Xiang et al., 2010,Modeling Relationship Strength in Online Social Networks

From Cohen Courses
Jump to navigationJump to search

Online version

An online version of this paper is available at the [ACM digital library].

Summary

This paper investigates unsupervised models for Determining Social Network Attributes, more specifically, link strength in social network. Previous work focusing on friendship relations mostly assumes binary relation (connected or not connected). However, the authors argue that real-life network is a more complicated environment, where acquaintances and best-friends relations are mixed together. They develop an unsupervised model to estimate the strenght of these relations by using features such as bi-directional communication as well as user similarity. Their approach is evaluated on Facebook, and shows an improved classification accuracy.

Key Contributions

Unsupervised model for predicting relationship strength.

Background

This work is based on the principle of homophily, which states that two persons who have similar characteristics tend to tie to each other more strongly than two persons with no similarity.
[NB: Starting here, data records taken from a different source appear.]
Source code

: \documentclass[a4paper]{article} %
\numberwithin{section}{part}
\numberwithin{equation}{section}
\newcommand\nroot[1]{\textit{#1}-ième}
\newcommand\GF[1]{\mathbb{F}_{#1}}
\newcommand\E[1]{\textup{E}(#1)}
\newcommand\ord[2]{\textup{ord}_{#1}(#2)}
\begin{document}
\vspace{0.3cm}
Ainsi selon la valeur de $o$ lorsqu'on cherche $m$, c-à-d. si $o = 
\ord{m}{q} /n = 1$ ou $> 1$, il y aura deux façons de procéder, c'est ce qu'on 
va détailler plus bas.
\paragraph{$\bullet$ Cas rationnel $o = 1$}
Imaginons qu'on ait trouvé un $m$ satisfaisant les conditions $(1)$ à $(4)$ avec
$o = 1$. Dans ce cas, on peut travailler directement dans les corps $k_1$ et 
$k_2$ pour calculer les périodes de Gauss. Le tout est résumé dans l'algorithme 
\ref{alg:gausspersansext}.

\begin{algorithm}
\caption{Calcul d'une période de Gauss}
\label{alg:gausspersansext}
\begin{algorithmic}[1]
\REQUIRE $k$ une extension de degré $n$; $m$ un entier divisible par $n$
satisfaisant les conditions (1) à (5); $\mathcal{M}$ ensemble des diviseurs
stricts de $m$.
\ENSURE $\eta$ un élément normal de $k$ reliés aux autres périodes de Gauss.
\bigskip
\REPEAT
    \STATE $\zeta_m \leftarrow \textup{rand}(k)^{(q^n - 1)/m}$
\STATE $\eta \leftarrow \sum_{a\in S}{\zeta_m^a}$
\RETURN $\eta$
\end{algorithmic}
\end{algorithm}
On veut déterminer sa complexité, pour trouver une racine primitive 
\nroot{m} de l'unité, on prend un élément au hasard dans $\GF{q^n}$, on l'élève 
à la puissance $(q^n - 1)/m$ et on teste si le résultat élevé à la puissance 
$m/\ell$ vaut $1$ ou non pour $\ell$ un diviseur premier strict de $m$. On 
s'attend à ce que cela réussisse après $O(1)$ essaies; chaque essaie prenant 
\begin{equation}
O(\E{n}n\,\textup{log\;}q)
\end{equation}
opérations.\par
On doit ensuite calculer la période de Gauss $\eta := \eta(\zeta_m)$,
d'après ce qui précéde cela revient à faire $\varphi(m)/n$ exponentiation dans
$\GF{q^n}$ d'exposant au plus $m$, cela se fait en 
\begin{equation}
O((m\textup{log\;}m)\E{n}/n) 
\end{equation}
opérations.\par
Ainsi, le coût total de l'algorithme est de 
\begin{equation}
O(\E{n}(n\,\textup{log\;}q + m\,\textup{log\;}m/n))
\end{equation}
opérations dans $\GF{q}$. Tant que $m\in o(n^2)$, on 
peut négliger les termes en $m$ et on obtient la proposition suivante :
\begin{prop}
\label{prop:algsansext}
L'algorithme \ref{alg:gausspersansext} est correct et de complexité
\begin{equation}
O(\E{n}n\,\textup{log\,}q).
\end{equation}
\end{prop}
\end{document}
This relationship strength is assumed to impact directly the frequency of online communications, such as emails and direct messages in Facebook.

Models

Latent variable model

The authors define the following latent variable model:

Xiang.PNG Source: the original paper

where xi and xj are the feature vectors from the user i and user j. In their experiment, they use 3 different features:

  1. the logarithms of the normalized counts of common networks
  2. the logarithms of the normalized counts of common groups
  3. the logarithms of the normalized counts of common friends

These 2 vectors are then used to define zij, which is the latent variable representing the strength of the relation between the user i and j. In turn, this latent variable conditions probability of observations ys, which are concrete interaction between the two users (e.g., tagging, sending emails, etc.).

Inference

The details of the inference are detailed in the paper and too complex to be summarized here. However, it is worth noting that the authors detail a coordinate ascent approach that is used in the experiment to estimate the parameters of the models.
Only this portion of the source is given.